At the time I warned that, far from being a humanitarian intervention, this action threatened to precipitate yet another Middle East war: “Once again, the United States is waging an open-ended war with no concern for the long-term well-being of the people in the region.”
And sure enough, with the Islamic State on the ropes, the Trump Administration has announced that some 2,000 U.S. troops will stay permanently in the Kurdish region of northern Syria. Ostensibly, the troops will fight Islamic State remnants and combat Iranian influence. In reality, the United States seeks to remove President Bashar al Assad, or failing that, dismember Syria into zones controlled by outside powers.
On February 7, US jets and artillery attacked pro-Assad forces in Khusham, an oil-rich area in north eastern Syria outside of the Kurdish region. The U.S.-allied Syrian Democratic Forces (SDF) had captured the area from the Islamic State and Assad-allied troops were trying to take it. Needless to say, the fighting had nothing to do with Yazidis or remnants of the Islamic State.
Such clashes are just the latest indication of the expanded role played by outside powers. So the US occupation won’t be easy. Turkey launched an attack on the U.S.-aligned SDF forces last month, promising to “suffocate this terror army before it is born.”
How did the United States get tangled up in another Mideast quagmire?
In September 2014, the United States had no allies on the ground when it began bombing the Islamic State in Syria. The CIA and Pentagon had spent more than a billion dollars trying to create pro-U.S. rebel groups that would fight Assad. Both agencies failed miserably as the ostensible guerrillas accepted US arms and promptly handed them over to terrorist groups fighting in Syria.
But there was one insurgent group, the Kurdish-based Democratic Union Party, that effectively battled the Islamic State. The problem, from the United States’ perspective, was that the group was affiliated with a leftist Kurdish group based in Turkey. Turkish leaders denounce the group as terrorists – an accusation that conveniently covers up Turkish government repression of its Kurdish minority.
Then, on January 20 of this year, Turkey launched an invasion of Afrin, an isolated area in the far northwest of Rojava, the Kurdish name for their region in Syria. Turkish bombing of the city has already killed 150 civilians and wounded 300, according to Sinam Mohamad, the representative of the Syrian Democratic Council in the United States. The council is the political wing of the SDF.
Mohamad says that the ultimate goal of Turkey is to drive the Kurds out of Afrin in order to create a buffer zone under its permanent control. She accuses the Turkish Army of ethnic cleansing. “They want to kick out the Kurds,” she says.
The Turkish military created a Syrian Arab militia, appropriating the name Free Syrian Army. The group stands accused of war crimes for mutilating the body of a Kurdish female fighter, and filming it. Mohamad compares such actions to atrocities carried out by terrorist groups.

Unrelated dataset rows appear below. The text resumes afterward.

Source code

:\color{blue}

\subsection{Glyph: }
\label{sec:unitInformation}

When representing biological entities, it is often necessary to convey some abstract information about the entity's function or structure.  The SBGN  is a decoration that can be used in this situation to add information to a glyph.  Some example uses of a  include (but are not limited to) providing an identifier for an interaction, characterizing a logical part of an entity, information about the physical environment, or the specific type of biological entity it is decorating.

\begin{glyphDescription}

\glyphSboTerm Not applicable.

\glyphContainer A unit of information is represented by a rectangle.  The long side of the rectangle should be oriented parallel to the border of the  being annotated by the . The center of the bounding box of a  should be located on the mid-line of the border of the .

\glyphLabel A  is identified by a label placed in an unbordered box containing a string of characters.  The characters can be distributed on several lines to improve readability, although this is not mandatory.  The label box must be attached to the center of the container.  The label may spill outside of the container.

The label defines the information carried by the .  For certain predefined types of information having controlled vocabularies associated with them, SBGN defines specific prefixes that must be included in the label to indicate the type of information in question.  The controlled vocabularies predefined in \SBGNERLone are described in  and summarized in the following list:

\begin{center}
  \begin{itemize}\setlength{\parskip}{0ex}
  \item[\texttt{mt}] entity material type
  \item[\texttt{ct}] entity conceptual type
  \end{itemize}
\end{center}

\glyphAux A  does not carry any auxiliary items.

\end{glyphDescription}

“What’s the difference between them and Islamic State?” she asks.
The Pentagon seems to be drawing a line at the Rojava town of Manbij, some thirty-seven miles east of Afrin. The United States sent high ranking army officers into Manbij, riding in vehicles prominently displaying US flags, accompanied by a New York Times reporter to make sure the message was received in Ankara.
For the moment, it appears the US military will maintain its alliance with Kurdish forces while Turkey will continue its military opposition, but within limits.

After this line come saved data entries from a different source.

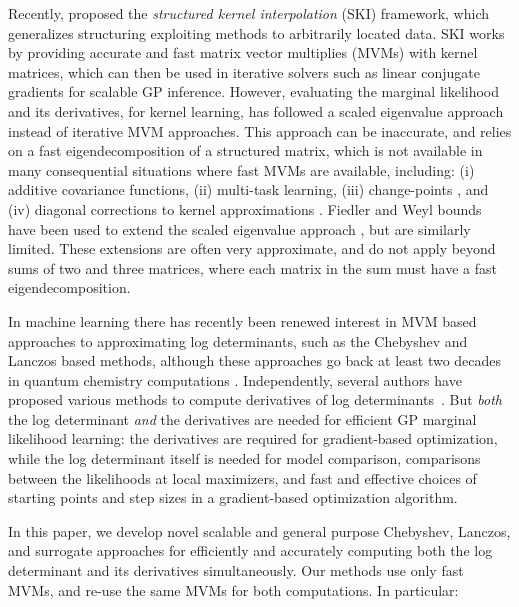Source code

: Recently, \citet{wilson2015kernel} proposed the {\em structured kernel
interpolation} (SKI) framework, which generalizes structuring exploiting methods
to arbitrarily located data.  SKI works by providing accurate and fast matrix
vector multiplies (MVMs) with kernel matrices, which can then be used in
iterative solvers such as linear conjugate gradients for scalable GP inference. 
However, evaluating the marginal likelihood and its derivatives, for kernel
learning, has followed a scaled eigenvalue approach \citep{wilson2014fast,
wilson2015kernel} instead of iterative MVM approaches.  This approach can be
inaccurate, and relies on a fast eigendecomposition of a structured matrix,
which is not available in many consequential situations where fast MVMs are
available, including: (i) additive covariance functions, (ii) multi-task
learning, (iii) change-points \citep{herlands2016scalable}, and (iv) diagonal
corrections to kernel approximations \citep{snelson2006sparse}.  Fiedler
\citep{fiedler84hankelLoewner} and Weyl \citep{weyl1912} bounds have been used
to extend the scaled eigenvalue approach \citep{flaxman2015fast,
herlands2016scalable}, but are similarly limited.  These extensions are often
very approximate, and do not apply beyond sums of two and three matrices, where
each matrix in the sum must have a fast eigendecomposition.

In machine learning there has recently been renewed interest in MVM based
approaches to approximating log determinants, such as the Chebyshev 
\citep{han2015large} and Lanczos \citep{ubarufast} based methods, although these
approaches go back at least two decades in quantum chemistry computations 
\citep{bai1998computing}. Independently, several authors have proposed various
methods to compute derivatives of log determinants~\citep{mackay1997efficient,
stein2013stochastic}. But {\em both} the log determinant {\em and} the
derivatives are needed for efficient GP marginal likelihood learning: the
derivatives are required for gradient-based optimization, while the log
determinant itself is needed for model comparison, comparisons between the
likelihoods at local maximizers, and fast and effective choices of starting
points and step sizes in a gradient-based optimization algorithm.

In this paper, we develop novel scalable and general purpose Chebyshev, Lanczos,
and surrogate approaches for efficiently and accurately computing both the log
determinant and its derivatives simultaneously. Our methods use only fast MVMs,
and re-use the same MVMs for both computations. In particular:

In my opinion, the Syrian Kurds are playing a very dangerous game allying with the United States. They may think it will protect the Kurds, but nothing in history suggests it will be a reliable partner. And the people of Rojava will suffer.
There’s an old saying commonly used in the Middle East: “The enemy of my enemy is my friend.” We Americans have another old saying: “It ain’t necessarily so.”